Transfection of each of the plasmid constructs was performed in six well plates by the calcium phosphate method as described previously [33]. Briefly, 293T cells were cultured at a density of 4.5 x 105 in 6 well plates and transfected with 1 ug of each expression construct carrying the Cav-1 and GFP or GFP alone along with 1 ug of plasmid DNA lacking an expression cassette. For induction of LTR promoter mediated expression the Tat expression construct pTatz was co-transfected (1 ug) along with 1ug of each of the expression cassettes. Twenty-four hours post transfection the culture medium was removed and replaced with fresh media. The transfected cells were kept in culture for 3-4 days while monitoring for GFP expression under a microscope with ultraviolet source. The numbers of fluorescent cells were scored in the presence and absence of Tat. In addition, the levels of expression of Cav-1 and GFP were examined by Western blot and GFP by the intensity of fluorescence using FACS analysis. Immunoblotting was performed as described previously [30]. The primary antibodies used for immuno-blotting were rabbit polyclonal anti-Cav-1(Santa Cruz Biotechnology Inc, Dallas, Texas), anti-GFP (Santa Cruz Biotechnology Inc), and ß-actin protein antibody (Sigma, St. Louis, MO). The secondary antibodies were HRP-linked anti mouse or rabbit (Cell Signaling Technology Danvers, MA). To assay for HIV inhibition 1ug of plasmid constructs containing Cav-1 were co-transfected along with 1ug of NL4-3 provirus DNA plasmid (pNL4-3) into 293T cells. Virus production was monitored by reverse transcriptase activity assay in triplicate as described previously using 10ul supernatant of cell culture samples [33]. Cell viability was monitored using Cell Signaling Technology’s XTT (2,3-bis-(2-methoxy-4-nitro-5-sulfophenyl)-2 H-tetrazolium-5-carbo-xanilide) Cell Viability Kit (Danvers MA) according to manufactures described protocol.

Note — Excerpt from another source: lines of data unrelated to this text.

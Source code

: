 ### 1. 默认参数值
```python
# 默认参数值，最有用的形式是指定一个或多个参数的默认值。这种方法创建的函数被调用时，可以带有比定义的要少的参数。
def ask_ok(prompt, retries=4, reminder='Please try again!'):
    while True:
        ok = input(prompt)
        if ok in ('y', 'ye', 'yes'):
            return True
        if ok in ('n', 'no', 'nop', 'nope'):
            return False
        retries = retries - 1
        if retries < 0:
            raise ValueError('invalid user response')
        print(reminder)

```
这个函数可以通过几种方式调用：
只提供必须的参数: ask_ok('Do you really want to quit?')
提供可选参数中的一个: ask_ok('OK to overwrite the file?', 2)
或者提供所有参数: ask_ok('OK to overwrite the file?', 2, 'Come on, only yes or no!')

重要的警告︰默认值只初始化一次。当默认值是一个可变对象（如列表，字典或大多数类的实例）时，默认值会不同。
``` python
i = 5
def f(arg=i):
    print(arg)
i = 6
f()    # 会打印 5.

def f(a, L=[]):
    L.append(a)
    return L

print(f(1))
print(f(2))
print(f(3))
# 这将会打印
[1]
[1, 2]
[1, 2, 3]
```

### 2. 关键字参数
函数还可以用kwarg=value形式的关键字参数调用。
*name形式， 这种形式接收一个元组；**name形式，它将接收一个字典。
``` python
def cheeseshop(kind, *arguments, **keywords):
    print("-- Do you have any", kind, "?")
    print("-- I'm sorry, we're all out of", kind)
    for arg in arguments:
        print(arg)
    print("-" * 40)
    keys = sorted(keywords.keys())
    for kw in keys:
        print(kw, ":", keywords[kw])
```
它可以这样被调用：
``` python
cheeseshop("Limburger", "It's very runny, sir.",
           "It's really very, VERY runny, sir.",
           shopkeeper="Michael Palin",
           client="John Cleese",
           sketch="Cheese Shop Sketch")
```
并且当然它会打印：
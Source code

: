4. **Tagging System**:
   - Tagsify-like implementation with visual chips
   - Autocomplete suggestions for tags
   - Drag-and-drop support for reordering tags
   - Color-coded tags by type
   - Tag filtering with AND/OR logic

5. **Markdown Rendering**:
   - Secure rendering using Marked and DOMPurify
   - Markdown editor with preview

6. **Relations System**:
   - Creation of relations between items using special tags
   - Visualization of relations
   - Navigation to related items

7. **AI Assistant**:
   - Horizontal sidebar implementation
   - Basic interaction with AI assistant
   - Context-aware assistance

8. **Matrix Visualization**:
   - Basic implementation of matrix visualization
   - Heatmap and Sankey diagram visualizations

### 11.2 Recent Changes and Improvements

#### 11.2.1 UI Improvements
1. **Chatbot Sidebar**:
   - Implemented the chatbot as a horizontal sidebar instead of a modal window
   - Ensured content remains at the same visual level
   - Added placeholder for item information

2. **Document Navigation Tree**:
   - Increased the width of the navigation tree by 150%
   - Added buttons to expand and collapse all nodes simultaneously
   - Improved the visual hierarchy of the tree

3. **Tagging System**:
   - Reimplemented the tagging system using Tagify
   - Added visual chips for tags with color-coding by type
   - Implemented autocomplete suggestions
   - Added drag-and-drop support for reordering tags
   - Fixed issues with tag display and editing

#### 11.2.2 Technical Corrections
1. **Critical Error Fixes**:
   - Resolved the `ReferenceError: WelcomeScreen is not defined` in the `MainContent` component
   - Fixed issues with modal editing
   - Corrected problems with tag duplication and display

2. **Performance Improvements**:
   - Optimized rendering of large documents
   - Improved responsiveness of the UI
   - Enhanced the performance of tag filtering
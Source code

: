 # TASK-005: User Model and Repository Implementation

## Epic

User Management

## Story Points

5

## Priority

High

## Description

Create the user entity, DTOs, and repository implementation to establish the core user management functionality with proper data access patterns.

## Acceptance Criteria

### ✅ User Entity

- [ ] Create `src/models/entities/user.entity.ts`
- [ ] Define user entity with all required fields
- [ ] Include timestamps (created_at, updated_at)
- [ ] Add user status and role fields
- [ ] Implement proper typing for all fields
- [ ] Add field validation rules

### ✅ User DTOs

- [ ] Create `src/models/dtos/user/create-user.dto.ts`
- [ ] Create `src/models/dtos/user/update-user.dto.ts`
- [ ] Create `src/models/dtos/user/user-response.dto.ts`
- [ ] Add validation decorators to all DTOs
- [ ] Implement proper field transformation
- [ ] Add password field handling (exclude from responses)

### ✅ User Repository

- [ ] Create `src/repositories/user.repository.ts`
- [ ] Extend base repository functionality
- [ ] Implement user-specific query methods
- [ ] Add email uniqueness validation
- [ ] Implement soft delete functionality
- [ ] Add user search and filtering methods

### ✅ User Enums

Foamy Virus Vector Mediated Cav-1 Transduction and HIV Challenges

To prepare foamy virus vector for Cav-1 transduction into HIV target cells 20 ug of each of the foamy vectors were co-transfected with the packaging constructs pCIgag (20 ug), pCIpol (4 ug), and pCIenv (2 ug) into 293T cells per T-75 culture flask as described previously [32]. Transfected cells were maintained in culture for 4 days and supernatants harvested by centrifugation at 5000 rpm for 20 minutes and then by filtering through a 0.45 um filter. Vector particles were concentrated by 100-fold using 150 kDa Apollo Centrifugal Spin Concentrators (Orbital Biosciences, Topsfield, MA). Concentrated virus particles were tittered by infecting fresh 293T cells seeded at a density of 2.5x104 per well in 24 wells and counting GFP positive cells. NL4-3 HIV target cells U87-CD4-CXCR4 were seeded at a density of 5×105 per well and infected with each of packaged foamy virus vectors at multiplicity of infection (moi) of 10 by spin inoculation twice as described previously [34]. The HIV NL4-3 strain was tittered using the TZM-bl indicator cells and counting Tat induced β-Gal gene expression before challenge. Foamy virus transduced U87-CD4-CXCR4 cells were challenged 48 hours later with HIV NL4-3 at an moi of 0.005 using the DEAE-dextran method as reported previously [33]. The level of HIV production was monitored from foamy virus vector transduced cells using reverse transcriptase assay.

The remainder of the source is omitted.